日本のおなじみの『ティラミス』は、イタリア発祥の人気スイーツです。エスプレッソのほろ苦い香りとココアパウダー、程よいカスタードクリームの甘みは、まさに大人向けのデザートとしても人気がありますが、実は家庭の味ともいわれるイタリア定番のスイーツです。
『ティラミス』は、イタリア語で直訳すると「私を引っ張り上げて」という意味があります。日本語にわかりやすく直すと「私を元気づけて」という意味になります。お菓子が沈んだ気分を引っ張り上げてくれる、つまり元気づけてくれるということです。
イタリアにはさまざまな種類のドルチェがありますが、『ティラミス』は20世紀後半になってから新しく生まれたデザートです。発祥についてはいくつかの説があるようですが、16世紀後半にイタリア中部のトスカーナ地方で生まれたズッパ・イングレーゼというお菓子が原型と言われています。北イタリアのヴェネト州に移り、イタリア北部から広まり、今では世界のお菓子と言われるくらい世界各国で愛されているお菓子となったようです。
イタリアではマスカルポーネチーズと呼ばれる生クリームのようなチーズの原産国です。また、ビスコッティはピエモンテ州、クリームのベースとなるザバイオーネもピエモンテ州の郷土デザートなので、イタリア特産のマスカルポーネチーズを使って作られる『ティラミス』がイタリアの家庭の味と言われる浸透するのは、自然な流れだったのかもしれません。また、マスカルポーネチーズに卵を入れることで、栄養補給もできると人気が高まり国内だけでなく海外にも浸透していったと言われています。
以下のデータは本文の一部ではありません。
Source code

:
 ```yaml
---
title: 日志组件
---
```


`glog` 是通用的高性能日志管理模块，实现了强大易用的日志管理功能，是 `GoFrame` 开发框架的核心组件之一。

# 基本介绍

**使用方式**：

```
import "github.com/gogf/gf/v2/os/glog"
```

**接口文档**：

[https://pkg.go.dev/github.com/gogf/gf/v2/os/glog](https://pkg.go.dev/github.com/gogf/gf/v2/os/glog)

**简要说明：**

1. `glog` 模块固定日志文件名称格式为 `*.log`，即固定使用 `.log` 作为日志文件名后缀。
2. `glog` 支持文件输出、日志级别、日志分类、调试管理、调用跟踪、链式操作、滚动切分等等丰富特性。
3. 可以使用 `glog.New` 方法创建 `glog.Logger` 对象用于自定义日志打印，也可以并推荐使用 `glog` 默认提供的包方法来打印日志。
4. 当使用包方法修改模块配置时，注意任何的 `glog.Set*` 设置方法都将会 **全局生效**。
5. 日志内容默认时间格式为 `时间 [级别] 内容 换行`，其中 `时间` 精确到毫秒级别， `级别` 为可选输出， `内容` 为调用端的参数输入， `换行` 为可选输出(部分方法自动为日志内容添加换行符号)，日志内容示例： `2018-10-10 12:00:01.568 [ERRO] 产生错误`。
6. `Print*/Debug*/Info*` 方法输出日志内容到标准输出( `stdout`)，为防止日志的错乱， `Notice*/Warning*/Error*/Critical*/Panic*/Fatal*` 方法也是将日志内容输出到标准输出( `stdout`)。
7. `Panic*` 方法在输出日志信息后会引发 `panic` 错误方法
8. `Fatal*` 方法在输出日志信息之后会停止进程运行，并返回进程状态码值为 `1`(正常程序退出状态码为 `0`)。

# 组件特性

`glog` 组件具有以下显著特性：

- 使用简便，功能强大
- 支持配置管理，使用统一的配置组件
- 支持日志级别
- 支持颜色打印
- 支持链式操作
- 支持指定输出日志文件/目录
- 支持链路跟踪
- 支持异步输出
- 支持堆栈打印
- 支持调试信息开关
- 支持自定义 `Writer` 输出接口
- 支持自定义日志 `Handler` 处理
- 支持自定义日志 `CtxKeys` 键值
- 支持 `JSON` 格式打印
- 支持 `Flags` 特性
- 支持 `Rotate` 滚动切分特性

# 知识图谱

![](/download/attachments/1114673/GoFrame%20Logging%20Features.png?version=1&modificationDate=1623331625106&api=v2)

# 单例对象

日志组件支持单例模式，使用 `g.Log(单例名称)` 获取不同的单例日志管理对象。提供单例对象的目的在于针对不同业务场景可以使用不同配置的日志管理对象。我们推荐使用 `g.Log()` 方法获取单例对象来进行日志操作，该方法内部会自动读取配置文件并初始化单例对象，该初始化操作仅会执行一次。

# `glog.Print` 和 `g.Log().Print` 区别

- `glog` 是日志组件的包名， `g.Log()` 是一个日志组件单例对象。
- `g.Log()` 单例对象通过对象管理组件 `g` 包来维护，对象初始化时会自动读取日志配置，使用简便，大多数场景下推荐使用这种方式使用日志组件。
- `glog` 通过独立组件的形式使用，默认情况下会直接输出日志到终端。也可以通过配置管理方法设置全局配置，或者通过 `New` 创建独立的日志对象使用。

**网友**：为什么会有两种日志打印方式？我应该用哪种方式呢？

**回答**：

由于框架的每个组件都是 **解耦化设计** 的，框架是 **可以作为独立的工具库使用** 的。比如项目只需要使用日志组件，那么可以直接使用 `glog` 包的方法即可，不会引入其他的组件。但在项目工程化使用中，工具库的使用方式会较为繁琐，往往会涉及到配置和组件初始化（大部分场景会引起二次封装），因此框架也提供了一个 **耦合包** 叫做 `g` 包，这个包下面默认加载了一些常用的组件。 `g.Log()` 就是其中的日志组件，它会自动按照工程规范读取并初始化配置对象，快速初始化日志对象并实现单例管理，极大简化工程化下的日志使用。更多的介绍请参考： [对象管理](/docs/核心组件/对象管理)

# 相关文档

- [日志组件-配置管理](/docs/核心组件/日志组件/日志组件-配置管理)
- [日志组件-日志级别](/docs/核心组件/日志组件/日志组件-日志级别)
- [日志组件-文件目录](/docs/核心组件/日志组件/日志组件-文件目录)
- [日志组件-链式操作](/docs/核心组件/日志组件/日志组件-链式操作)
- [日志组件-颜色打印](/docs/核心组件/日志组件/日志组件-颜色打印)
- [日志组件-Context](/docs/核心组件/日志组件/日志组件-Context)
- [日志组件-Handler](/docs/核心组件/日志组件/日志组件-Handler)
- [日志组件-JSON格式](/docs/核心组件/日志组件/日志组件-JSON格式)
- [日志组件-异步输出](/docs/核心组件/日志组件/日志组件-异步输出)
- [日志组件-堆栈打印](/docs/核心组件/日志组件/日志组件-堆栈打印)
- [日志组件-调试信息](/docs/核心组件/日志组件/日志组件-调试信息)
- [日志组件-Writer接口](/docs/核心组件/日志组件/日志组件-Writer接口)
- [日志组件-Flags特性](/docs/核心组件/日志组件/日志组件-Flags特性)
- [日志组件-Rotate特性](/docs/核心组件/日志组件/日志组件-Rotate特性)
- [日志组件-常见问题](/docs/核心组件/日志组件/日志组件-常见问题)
『ティラミス』はイタリアの家庭の味と言われているだけあり、材料さえあれば意外と簡単に作ることができるので紹介します。基本的なつくり方は、まずビスケットにエスプレッソを染み込ませて、適度な大きさの型に敷き詰めます。その上に、ボウルに卵黄とグラニュー糖を温めながら混ぜ合わせてたものにマスカルポーネチーズを加えて滑らかになるまで混ぜ合わせたカスタードソースを流し入れます。この工程を2~3層繰り返したら冷蔵庫に入れて冷やして固めます。固まったら表面にココアパウダーを振りかけて完成です。スーパーなどでマスカルポーネチーズを手に入れることができますが、マスカルポーネチーズがない場合にはクリームチーズで代用したり、ビスケットの代わりにカステラを使って作ったりとさまざまなアレンジのお菓子レシピも存在しています。クリームチーズやカステラで代用して作ってもおいしくできるのでおすすめです。